L’architetto riesce con estrema naturalezza ed originalità a realizzare edifici che danno l’impressione di essere lì da sempre. Utilizza materiali naturali e tipici del luogo, quali terra, pietra, legno, carbone, corteccia, stucco, sottoponendoli alla lavorazione pura e grezza della mano, libera dalle logiche della produzione industriale. Le pareti sono rivestite esternamente da tavole in legno tagliate a mano e bruciate, o da fogli di rame accartocciati e poi imbullonati, o da intonaco mischiato a paglia; i tetti sono ricoperti da lastre di ardesia o cortecce derivanti dai tronchi d’albero, tronchi levigati in maniera imprecisa e bruciati sono gli elementi che assumono tutta la carica simbolica della sua arte. Un’architettura tanto insolita merita una definizione tutta propria, come quella che è stata coniata in suo onore: “Vernacolare internazionale […] un movimento che rimanda ad una qualità internazionale dell’architettura del XX secolo e aspira al primo internazionalismo dell’Età della Pietra”.
Il Castello Tsubaki (Camellia Castle)
Il castello (1998–2000) sorge sulla cima di una collina nell’isola nipponica di Izu Oshima. Le sue proporzioni modeste e la funzione che vi si svolge all’interno fanno pensare, più che ad una castello, ad un edificio a misura d’uomo. Si tratta dell’ampliamento (un terzo edificio inserito tra due preesistenti) di una fabbrica che produce sakè, la tipica bevanda alcolica giapponese ottenuta dal riso. All’interno dell’edificio, un ufficio, una sala degustazione e uno studio al primo piano. Il muro in cemento armato è rivestito esternamente da lastre di andesite, roccia ignea effusiva, ordite secondo un disegno a maglia quadrata ruotata di 45°, le cui fughe sono riempite di terra ed erba. Ma nessuna impresa edile aveva accettato l’incarico poiché non era possibile quantificare il lavoro di riempimento delle fughe previsto dall’architetto: allora Fujimori, assecondando le tecniche costruttive tradizionali e volenteroso di sperimentarne di nuove ed originali, decide di fare da sé, definendo così un esempio alternativo di auto–produzione.

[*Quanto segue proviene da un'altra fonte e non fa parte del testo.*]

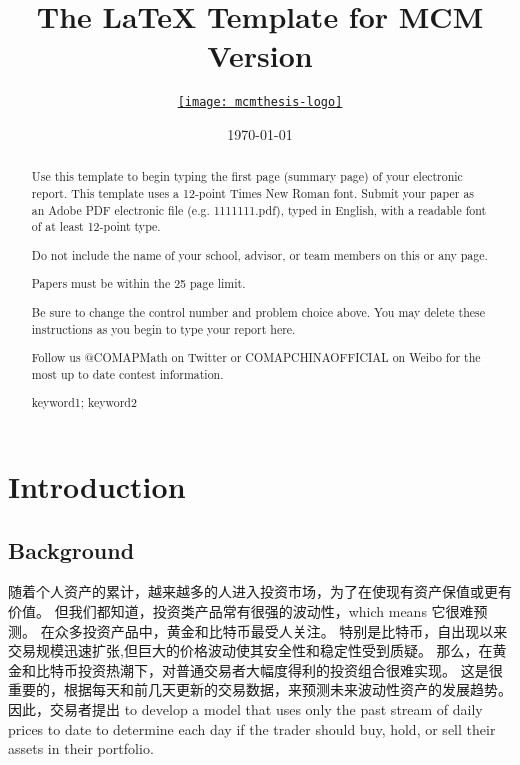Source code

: \documentclass{mcmthesis}
\title{The \LaTeX{} Template for MCM Version \MCMversion}
\author{\small \href{https://www.latexstudio.net/}
  {\texttt{[image: mcmthesis-logo]}}}
\date{\today}
\begin{document}
\begin{abstract}
Use this template to begin typing the first page (summary page) of your electronic report. This template uses a 12-point Times New Roman font. Submit your paper as an Adobe PDF electronic file (e.g. 1111111.pdf), typed in English, with a readable font of at least 12-point type.

Do not include the name of your school, advisor, or team members on this or any page.

Papers must be within the 25 page limit.


Be sure to change the control number and problem choice above.
You may delete these instructions as you begin to type your report here.

Follow us @COMAPMath on Twitter or COMAPCHINAOFFICIAL on Weibo for the most up to date contest information.

\begin{keywords}
keyword1; keyword2
\end{keywords}
\end{abstract}
\maketitle

\section{Introduction}
\subsection{Background}
随着个人资产的累计，越来越多的人进入投资市场，为了在使现有资产保值或更有价值。
但我们都知道，投资类产品常有很强的波动性，which means 它很难预测。
在众多投资产品中，黄金和比特币最受人关注。
特别是比特币，自出现以来交易规模迅速扩张,但巨大的价格波动使其安全性和稳定性受到质疑。
那么，在黄金和比特币投资热潮下，对普通交易者大幅度得利的投资组合很难实现。
这是很重要的，根据每天和前几天更新的交易数据，来预测未来波动性资产的发展趋势。
因此，交易者提出 to develop a model that uses only the past stream of daily prices 
to date to determine each day if the trader should buy, hold, or sell their assets in their portfolio.
\end{document}

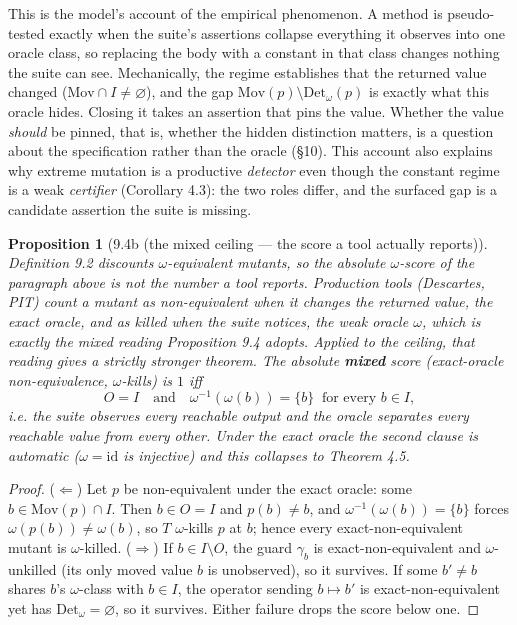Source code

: \documentclass[conference]{IEEEtran}
\newcommand{\Mov}{\mathrm{Mov}}
\newcommand{\Det}{\mathrm{Det}}
\theoremstyle{run}
\newtheorem*{proposition}{Proposition}
\begin{document}
This is the model's account of the empirical phenomenon. A method is pseudo-tested exactly when the suite's assertions collapse everything it observes into one oracle class, so replacing the body with a constant in that class changes nothing the suite can see. Mechanically, the regime establishes that the returned value changed ($\Mov \cap I \neq \varnothing$), and the gap $\Mov(p) \setminus \Det_\omega(p)$ is exactly what this oracle hides. Closing it takes an assertion that pins the value. Whether the value \emph{should} be pinned, that is, whether the hidden distinction matters, is a question about the specification rather than the oracle (\S 10). This account also explains why extreme mutation is a productive \emph{detector} even though the constant regime is a weak \emph{certifier} (Corollary 4.3): the two roles differ, and the surfaced gap is a candidate assertion the suite is missing.

\begin{proposition}[9.4b (the mixed ceiling --- the score a tool actually reports)]
Definition 9.2 discounts $\omega$-equivalent mutants, so the absolute $\omega$-score of the paragraph above is not the number a tool reports. Production tools (Descartes, PIT) count a mutant as non-equivalent when it changes the returned value, the \emph{exact} oracle, and as killed when the suite notices, the \emph{weak} oracle $\omega$, which is exactly the mixed reading Proposition 9.4 adopts. Applied to the ceiling, that reading gives a strictly stronger theorem. The absolute \textbf{mixed} score (exact-oracle non-equivalence, $\omega$-kills) is $1$ iff \[ O = I \quad\text{and}\quad \omega^{-1}(\omega(b)) = \{b\}\ \text{ for every } b \in I, \] i.e. the suite observes every reachable output \emph{and} the oracle separates every reachable value from every other. Under the exact oracle the second clause is automatic ($\omega = \mathrm{id}$ is injective) and this collapses to Theorem 4.5.
\end{proposition}

\begin{proof}
($\Leftarrow$) Let $p$ be non-equivalent under the exact oracle: some $b \in \Mov(p) \cap I$. Then $b \in O = I$ and $p(b) \neq b$, and $\omega^{-1}(\omega(b)) = \{b\}$ forces $\omega(p(b)) \neq \omega(b)$, so $T$ $\omega$-kills $p$ at $b$; hence every exact-non-equivalent mutant is $\omega$-killed. ($\Rightarrow$) If $b \in I \setminus O$, the guard $\gamma_b$ is exact-non-equivalent and $\omega$-unkilled (its only moved value $b$ is unobserved), so it survives. If some $b' \neq b$ shares $b$'s $\omega$-class with $b \in I$, the operator sending $b \mapsto b'$ is exact-non-equivalent yet has $\Det_\omega = \varnothing$, so it survives. Either failure drops the score below one.
\end{proof}
\end{document}
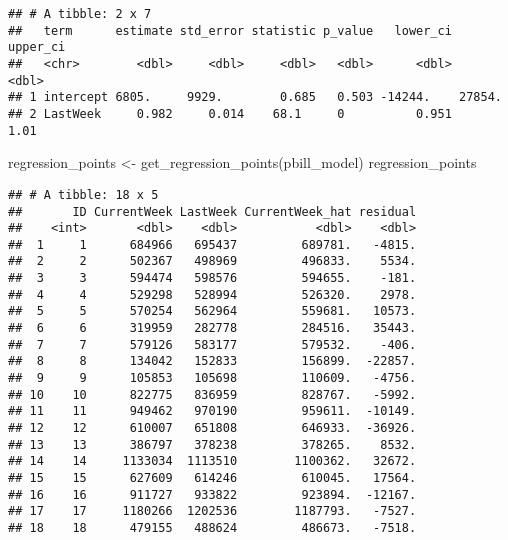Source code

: \documentclass[
]{article}
\newenvironment{Shaded}{\begin{snugshade}}{\end{snugshade}}
\newcommand{\FunctionTok}[1]{\textcolor[rgb]{0.00,0.00,0.00}{#1}}
\newcommand{\NormalTok}[1]{#1}
\newcommand{\OtherTok}[1]{\textcolor[rgb]{0.56,0.35,0.01}{#1}}
\begin{document}
\begin{verbatim}
## # A tibble: 2 x 7
##   term      estimate std_error statistic p_value   lower_ci upper_ci
##   <chr>        <dbl>     <dbl>     <dbl>   <dbl>      <dbl>    <dbl>
## 1 intercept 6805.     9929.        0.685   0.503 -14244.    27854.  
## 2 LastWeek     0.982     0.014    68.1     0          0.951     1.01
\end{verbatim}

\begin{Shaded}
\begin{Highlighting}[]
\NormalTok{regression\_points }\OtherTok{\textless{}{-}} \FunctionTok{get\_regression\_points}\NormalTok{(pbill\_model)}
\NormalTok{regression\_points}
\end{Highlighting}
\end{Shaded}

\begin{verbatim}
## # A tibble: 18 x 5
##       ID CurrentWeek LastWeek CurrentWeek_hat residual
##    <int>       <dbl>    <dbl>           <dbl>    <dbl>
##  1     1      684966   695437         689781.   -4815.
##  2     2      502367   498969         496833.    5534.
##  3     3      594474   598576         594655.    -181.
##  4     4      529298   528994         526320.    2978.
##  5     5      570254   562964         559681.   10573.
##  6     6      319959   282778         284516.   35443.
##  7     7      579126   583177         579532.    -406.
##  8     8      134042   152833         156899.  -22857.
##  9     9      105853   105698         110609.   -4756.
## 10    10      822775   836959         828767.   -5992.
## 11    11      949462   970190         959611.  -10149.
## 12    12      610007   651808         646933.  -36926.
## 13    13      386797   378238         378265.    8532.
## 14    14     1133034  1113510        1100362.   32672.
## 15    15      627609   614246         610045.   17564.
## 16    16      911727   933822         923894.  -12167.
## 17    17     1180266  1202536        1187793.   -7527.
## 18    18      479155   488624         486673.   -7518.
\end{verbatim}
\end{document}
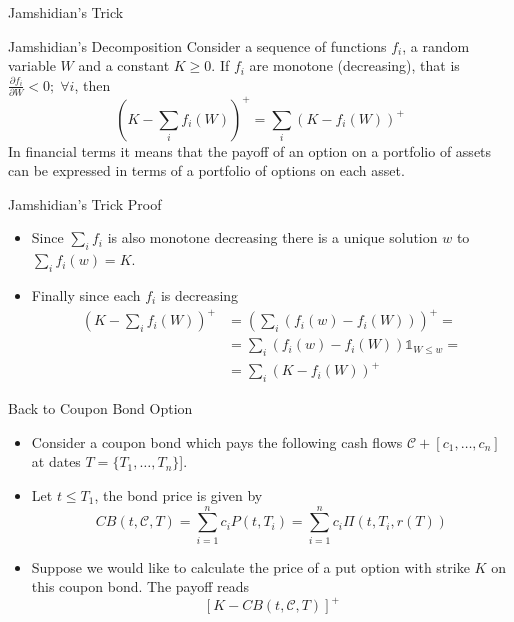 \documentclass{beamer}
\begin{document}
\begin{frame}{Jamshidian's Trick}
	\begin{block}{Jamshidian's Decomposition}
		Consider a sequence of functions $f_i$, a random variable $W$ and a constant $K\ge0$. If $f_i$ are monotone (decreasing), that is $\frac{\partial f_i}{\partial W} < 0;\;\forall i$, then 
		\begin{equation*}
			\left(K - \sum_i f_i(W)\right)^+ = 	\sum_i \left(K - f_i(W)\right)^+
		\end{equation*} 
		In financial terms it means that the payoff of an option on a portfolio of assets can be expressed in terms of a portfolio of options on each asset.
	\end{block}
\end{frame}

\begin{frame}{Jamshidian's Trick Proof}
	\begin{itemize}
	\item Since $\sum_i f_i$ is also monotone decreasing there is a unique solution $w$ to $\sum_i f_i(w) = K$.
	\item Finally since each $f_i$ is decreasing
	\begin{equation*}
		\begin{aligned}
		\left(K - \sum_i f_i(W)\right)^+ &= \left(\sum_i (f_i(w) -  f_i(W))\right)^+ = \\ 
		&= \sum_i (f_i(w) - f_i(W))\mathbb{1}_{W\le w} = \\ 
		&= \sum_i \left(K - f_i(W)\right)^+
		\end{aligned}
	\end{equation*}
\end{itemize}
\end{frame}

\begin{frame}{Back to Coupon Bond Option}
	\begin{itemize}
		\item Consider a coupon bond which pays the following cash flows $\mathcal{C}+[c_1,\dots,c_n]$ at dates $T=\{T_1,\ldots,T_n\}$].
		\item Let $t\leq T_1$, the bond price is given by
		\begin{equation*}
			CB(t,\mathcal{C},T)=\sum_{i=1}^n c_i P(t,T_i) =\sum_{i=1}^n c_i \Pi(t, T_i, r(T))
		\end{equation*}
		\item Suppose we would like to calculate the price of a put option with strike $K$ on this coupon bond. The payoff reads
		\begin{equation*}
			\left[K-CB(t,\mathcal{C},T)\right]^+
		\end{equation*}
	\end{itemize}
\end{frame}
\end{document}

Egli indaga il rapporto architettura–natura con esiti tutt’altro che prevedibili: ricopre il tetto a padiglione di un manto erboso, posiziona un piccolo albero di camelia sulla sommità del tetto, lascia che l’erba si appropri dell’andesite di cui è ricoperto il muro. Lo storico giapponese finisce col produrre spazi non convenzionali utilizzando tecniche di lavorazione antiche, frutto di una sapienza artigianale secolare di cui si serve per esaltare l’imperfezione dell’oggetto. Solo una raffinata sensibilità artigianale può guidare il trattamento di un tronco d’albero che preveda di bruciarne e strapparne una certa quantità di materia. Il prodotto è un oggetto che, da un lato, evoca l’imperfezione tipica della lavorazione manuale, e dall’altro, interpreta la bellezza giapponese, estranea alla misura e alle proporzioni del canone greco. Il trattamento del materiale vivo attribuisce una forte carica espressiva all’opera di Fujiimori, la cui conoscenza dei luoghi, dei materiali e della storia è profonda tanto che gli dobbiamo il merito di aver saputo interpretare la tradizione senza cedere a meccanismi di sudditanza, ma anzi traendone spunto per una modernità onesta e originale, avulsa dalle tendenze fai–da–te di tanta parte degli architetti dei nostri giorni.